*This post is from the former, Harmonia Music Therapy
Do you ever think about how we all start out as babies? Small, precious babes, who perhaps are already all-knowing? Then we grow into toddlers and young children, full of wonder. Our world is full of imagination and possibilities. And this world teaches us that we don't know...and teaches us beliefs and patterns that don't actually come from our true selves? And eventually the child grows up.
What if we connected back to that feeling? The wonder and the magic we have as little ones. And what if we looked at others from that perspective and the perspective that the people we cast judgements on, world leaders, our friends and family, were all babies at the beginning that needed nurturing and care and maybe didn't receive what they needed? What if we took that perspective when talking to ourselves? How would your personal, self-talk language change if you spoke to that little child inside of you, that inner child part of you, that is just doing their best and needs some gentleness and care?
Daiva through ages
Maybe we would discover that we need healing...that the world, the people in it, the land...needs healing. The healing that starts with the individual and bit by bit, extends to the greater world. This does not excuse the harm we may cause (knowingly or unknowingly), but offers us a place to start the work of introspection and deconstructing those parts of us. So that we can be our healed and whole selves, putting our best out there so that the way we live is of the highest good for all. Living in a way that is of least harm for Black and Indigenous folks.

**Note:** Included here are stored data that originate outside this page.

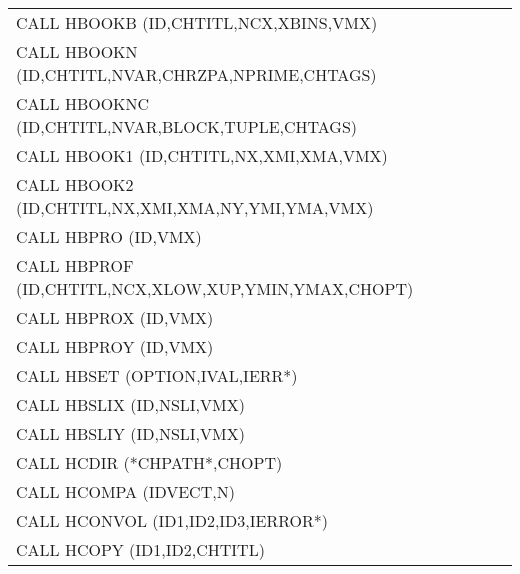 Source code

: \begin{longtable}{|>{\ttfamily\small}p{.9\linewidth}r|}
CALL     HBOOKB (ID,CHTITL,NCX,XBINS,VMX)    
&                                                       \pageref{HBOOKB} \\
CALL     HBOOKN (ID,CHTITL,NVAR,CHRZPA,NPRIME,CHTAGS)
&                                                       \pageref{HBOOKN} \\
CALL     HBOOKNC (ID,CHTITL,NVAR,BLOCK,TUPLE,CHTAGS)
&                                                       \pageref{HBOOKNC}\\
CALL     HBOOK1 (ID,CHTITL,NX,XMI,XMA,VMX)   
&                                                       \pageref{HBOOK1} \\
CALL     HBOOK2 (ID,CHTITL,NX,XMI,XMA,NY,YMI,YMA,VMX)
&                                                       \pageref{HBOOK2} \\
CALL     HBPRO  (ID,VMX)                     
&                                                       \pageref{HBPRO}  \\
CALL     HBPROF (ID,CHTITL,NCX,XLOW,XUP,YMIN,YMAX,CHOPT)
&                                                       \pageref{HBPROF} \\
CALL     HBPROX (ID,VMX)                     
&                                                       \pageref{HBPROX} \\
CALL     HBPROY (ID,VMX)                     
&                                                       \pageref{HBPROY} \\
CALL     HBSET  (OPTION,IVAL,IERR*)                
&                                                       \pageref{HBSET}  \\
CALL     HBSLIX (ID,NSLI,VMX)                
&                                                       \pageref{HBSLIX} \\
CALL     HBSLIY (ID,NSLI,VMX)                
&                                                       \pageref{HBSLIY} \\
CALL     HCDIR  (*CHPATH*,CHOPT)             
&                                                       \pageref{HCDIR}  \\
CALL     HCOMPA (IDVECT,N)                   
&                                                       \pageref{HCOMPA} \\
CALL     HCONVOL (ID1,ID2,ID3,IERROR*)
&                                                       \pageref{HCONVOL}\\
CALL     HCOPY  (ID1,ID2,CHTITL)             
&                                                       \pageref{HCOPY}  \\

\end{longtable}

SO why am I writing about this and how do we connect to that wonder-full inner child? Music! Music is one of the ways. Music can bring out those parts of us: our music child. The child that presents themselves when we are in the music making experience...or listening to Backstreet Boys from the 90s. The music child theory played a big part in the early pioneering of music therapy by Clive Robbins and Paul Nordoff. Their work involved engaging children with complex developmental challenges in music making and watching their abilities come alive. Music gave these children a way to express themselves, communicate, connect with others, and feel cared for. And music can do this for folks of all ages, abilities, backgrounds, experiences, identities, and cultures. We all have a music child because music lives within all of us. When we sing, play a drum, dance to music, feel the lyrics of a song in our hearts…we are connected to the music child within.
I like to think that the music child is our inner child showing up when we engage in music. From this place we connect to our creativity, intuition, and feelings. And from there we can begin to do the work, whatever that looks like. Offering that inner child, music child, a place to play, explore, grow, receive care, and heal at any age.
When we remember we were all babies, new to the world at one point and young children in need of nurturing, we can see the softness and vulnerability that lives within. We can connect to compassion, care, and empathy. Something the world definitely needs more of in these times of collective change, challenge, and growth.
This thought has been in mind for some time, while also receiving messages from friends and family with photos of me through the ages. For fun I made a collage and it inspired this post! Try making a collage for yourself and see what comes up for you. Are there songs or certain types of music associated with those different stages of life? How does it feel when you listen back to those songs? What words of love or encouragement would you offer yourself at those ages? What music resonates with you now? How can you speak to yourself in a loving and encouraging way today?